Pope Francis holds Middle East peace prayer summit

Pope Francis (C) sits between Palestinian leader Mahmud Abbas (R) and Israeli President Shimon Peres (L) during a joint peace prayer on June 8, 2014 in the gardens of the Vatican. The Vatican has defined the meeting between Israeli President Shimon Peres and Israeli President Shimon Peres as an "invocation for peace" but has stressed it will not be an "inter-religious prayer", which would have posed problems for the three faiths. In the Vatican Gardens, the prayers will be recited in chronological order of the world's three main monotheistic religions, starting with Judaism, followed by Christianity and then Islam.   AFP PHOTO / FILIPPO MONTEFORTE        (Photo credit should read FILIPPO MONTEFORTE/AFP/Getty Images)
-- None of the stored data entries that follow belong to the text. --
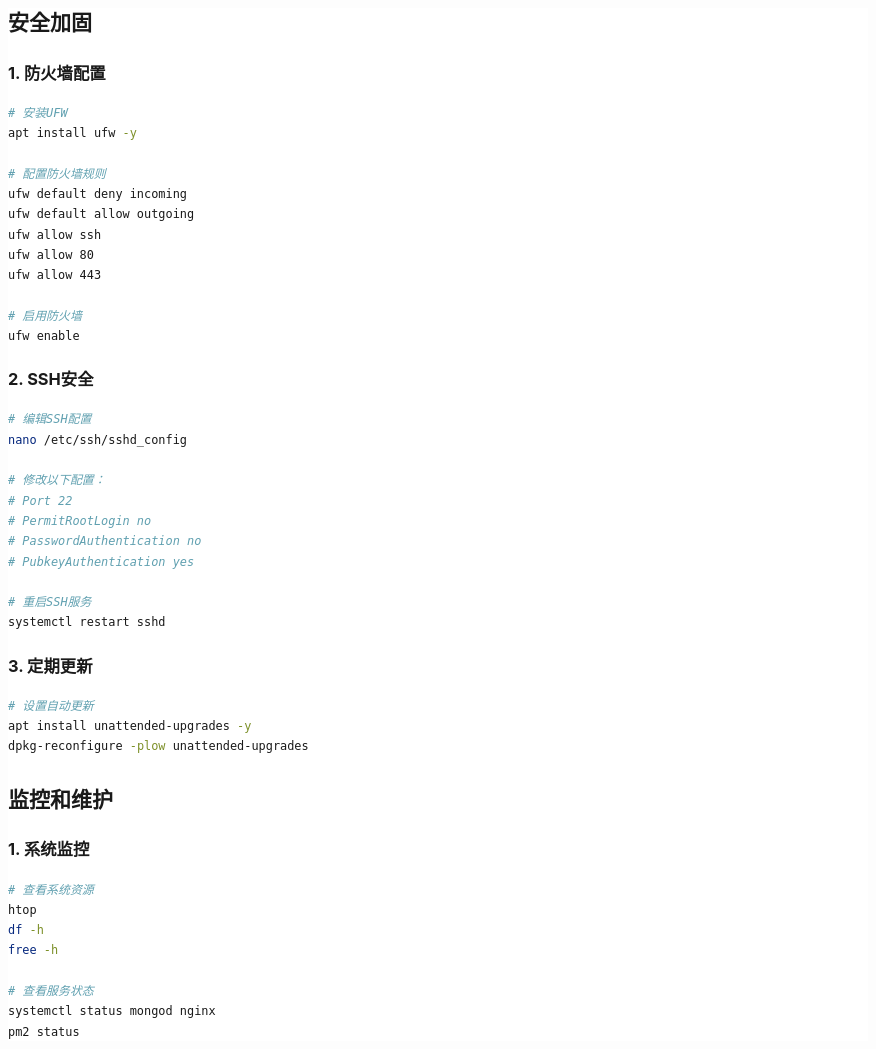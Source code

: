 ## 安全加固

### 1. 防火墙配置
```bash
# 安装UFW
apt install ufw -y

# 配置防火墙规则
ufw default deny incoming
ufw default allow outgoing
ufw allow ssh
ufw allow 80
ufw allow 443

# 启用防火墙
ufw enable
```

### 2. SSH安全
```bash
# 编辑SSH配置
nano /etc/ssh/sshd_config

# 修改以下配置：
# Port 22
# PermitRootLogin no
# PasswordAuthentication no
# PubkeyAuthentication yes

# 重启SSH服务
systemctl restart sshd
```

### 3. 定期更新
```bash
# 设置自动更新
apt install unattended-upgrades -y
dpkg-reconfigure -plow unattended-upgrades
```

## 监控和维护

### 1. 系统监控
```bash
# 查看系统资源
htop
df -h
free -h

# 查看服务状态
systemctl status mongod nginx
pm2 status
```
Pope Francis hosted a joint peace prayer summit with Israeli President Shimon Peres and Palestinian President Mahmoud Abbas in the Vatican garden on June 8, 2014. Credit: Filippo Monteforte/AFP/Getty Images

Pope Francis hosted the presidents of Israel and Palestine to the Vatican for a prayer summit on Sunday evening in a move meant to inspire a renewed interests in peace talks from both sides.

Before the service, Francis welcomed Israeli President Shimon Peres and his Palestinian counterpart Mahmoud Abbas for a private meeting with each leader at his residence in the Vatican hotel.

The symbolic gesture comes just weeks after U.S.-sponsored peace talks collapsed between the two parties.

The service was held this evening in the Vatican Garden, where prayers were delivered in Italian, Hebrew, Arabic and English. The evening prayers focused on themes common among all three religions represented at the meeting — Christianity, Judaism and Islam. The Orthodox Christian church’s spiritual leader was also be in attendance.

According to Vatican officials, the summit is not a political move and is meant to serve as a “time-out” from political negotiations. No tangible results are expected from the meeting, especially considering Peres does not hold an official role during peace negotiations.

The three leaders are expected to make remarks, shake hands and plant an olive tree to represent a sign of peace. Peres and Abbas are scheduled to meet privately afterwards.

Sunday’s events developed out of an invitation Pope Francis issued to both the leaders just two weeks ago while he was in Bethlehem during his Middle East tour.